Following consideration of the responses to this consultation, the government will amend the Pubs Code:

  • to require a regulated pub-owning business that sells a tied pub to a business in circumstances that gives the tenant extended protection under the Code to inform the Pubs Code Adjudicator (PCA) of the name, address, anticipated completion date and, if available, the company number of the new owner
  • to shorten the qualification period, so that a business will come under the Code if it owned 500 or more tied pubs in England and Wales for at least 3 months (rather than 6 months) in the previous financial year
  • to streamline the process enabling the tied tenant to secure a compliant offer to change to a free-of-tie tenancy and create more time for negotiation to encourage agreement between the parties
  • to require the inclusion of the proposed rent, along with the proposed terms, in a free-of-tie offer to ensure the offer can be considered in its entirety from early on in this process
  • to amend the comparison period used to determine whether a significant price increase for a tied product or a tied service has occurred, so this does not compare prices more than 12 months apart

The government has decided not to pursue some of the options in the consultation at this time because of insufficient evidence on whether or what changes are needed.

Feedback received

Consultation responses

Request an accessible format.
If you use assistive technology (such as a screen reader) and need a version of this document in a more accessible format, please email alt.formats@beis.gov.uk. Please tell us what format you need. It will help us if you say what assistive technology you use.
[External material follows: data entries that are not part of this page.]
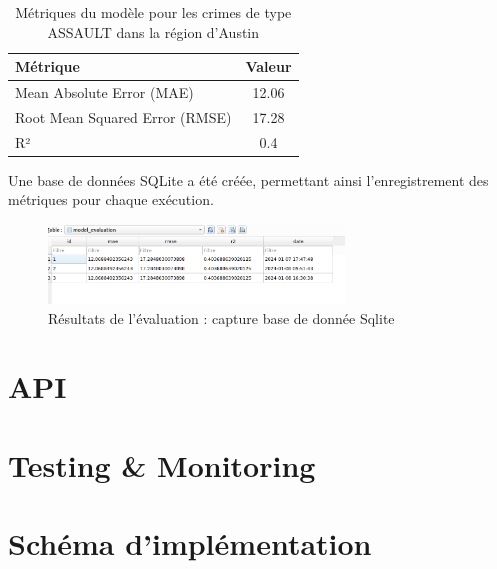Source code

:\documentclass[12pt]{article}
\begin{document}
\begin{table}[htbp]
	\centering
	\caption{Métriques du modèle pour les crimes de type ASSAULT dans la région d'Austin}
	\begin{tabular}{|l|c|}
		\hline
		Métrique & Valeur \\
		\hline
		Mean Absolute Error (MAE) & 12.06 \\
		Root Mean Squared Error (RMSE) & 17.28 \\
		R² & 0.4 \\
		\hline
	\end{tabular}
	\label{tab:metrics_assault_austin}
\end{table}
Une base de données SQLite a été créée, permettant ainsi l'enregistrement des métriques pour chaque exécution.
\begin{figure}[htbp]
	\centering
	\includegraphics[width=0.7\textwidth]{Capture_Sqlite.png}
	\caption{Résultats de l'évaluation : capture base de donnée Sqlite}
	\label{fig:assault_austin}
\end{figure}



\section{API}

\section{Testing \& Monitoring}

\section{Schéma d’implémentation}
\end{document}
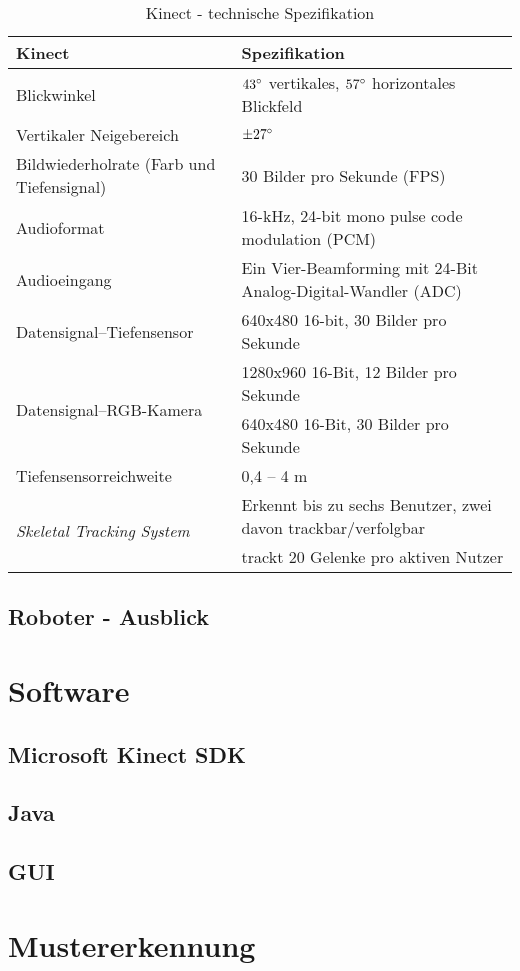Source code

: \begin{table} [H] %
\begin{center}
\caption[Caption for LOF]{Kinect - technische Spezifikation \footnotemark[1]}
\label{tab:Kinect - technische Spezifikation}
\begin{tabular}{|p{5.7cm}|p{9cm}|}
\hline
\textbf{Kinect} & \textbf{Spezifikation} \\
\hline
Blickwinkel & $43\degree$ vertikales, $57\degree$ horizontales Blickfeld \\
\hline
Vertikaler Neigebereich & $\pm 27\degree$ \\
\hline
Bildwiederholrate (Farb und Tiefensignal) & 30 Bilder pro Sekunde (FPS) \\
\hline
Audioformat & 16-kHz, 24-bit mono pulse code modulation (PCM)\\
\hline
Audioeingang & Ein Vier-\gls{Beamforming} mit 24-Bit Analog-Digital-Wandler (ADC)\\
\hline
Datensignal--Tiefensensor & 640x480 16-bit, 30 Bilder pro Sekunde \\
\hline
\multirow{2}{*}{Datensignal--RGB-Kamera} & 1280x960 16-Bit, 12 Bilder pro Sekunde\\
& 640x480 16-Bit, 30 Bilder pro Sekunde \\
\hline
Tiefensensorreichweite & 0,4 -- 4 m\\
\hline
\multirow{2}{*}{
\textit{Skeletal Tracking System}} & Erkennt bis zu sechs Benutzer, zwei davon trackbar/verfolgbar\\
& trackt 20 Gelenke pro aktiven Nutzer\\
\hline
\end{tabular}
\end{center}
\end{table}


\subsection {Roboter - Ausblick}
\section{Software}

\subsection{Microsoft Kinect SDK}
\subsection{Java}

\subsection{GUI}

\section{Mustererkennung}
Detail of feedback received

We received 22 responses to this 8-week consultation, mainly from representative organisations and other bodies with an interest in the Pubs Code, as well as a small number of individuals and tied tenants.

While respondents’ views varied in respect of the different options set out in the consultation document, the changes the government determined to take forward are those that drew overall support, in particular around the need for a more streamlined Market Rent Only process, to allow more time for meaningful negotiations between parties.

We have published the responses here. In some cases published responses have been redacted to meet data protection and other legal requirements. We have not included the following responses as they have already been published online by their organisations:

  • Campaign for Pubs
  • Campaign for Real Ale
  • Forum of British Pubs
  • The Pubs Code Adjudicator

Original consultation

Summary

We're seeking seeks views on measures to improve the practical operation of the Pubs Code.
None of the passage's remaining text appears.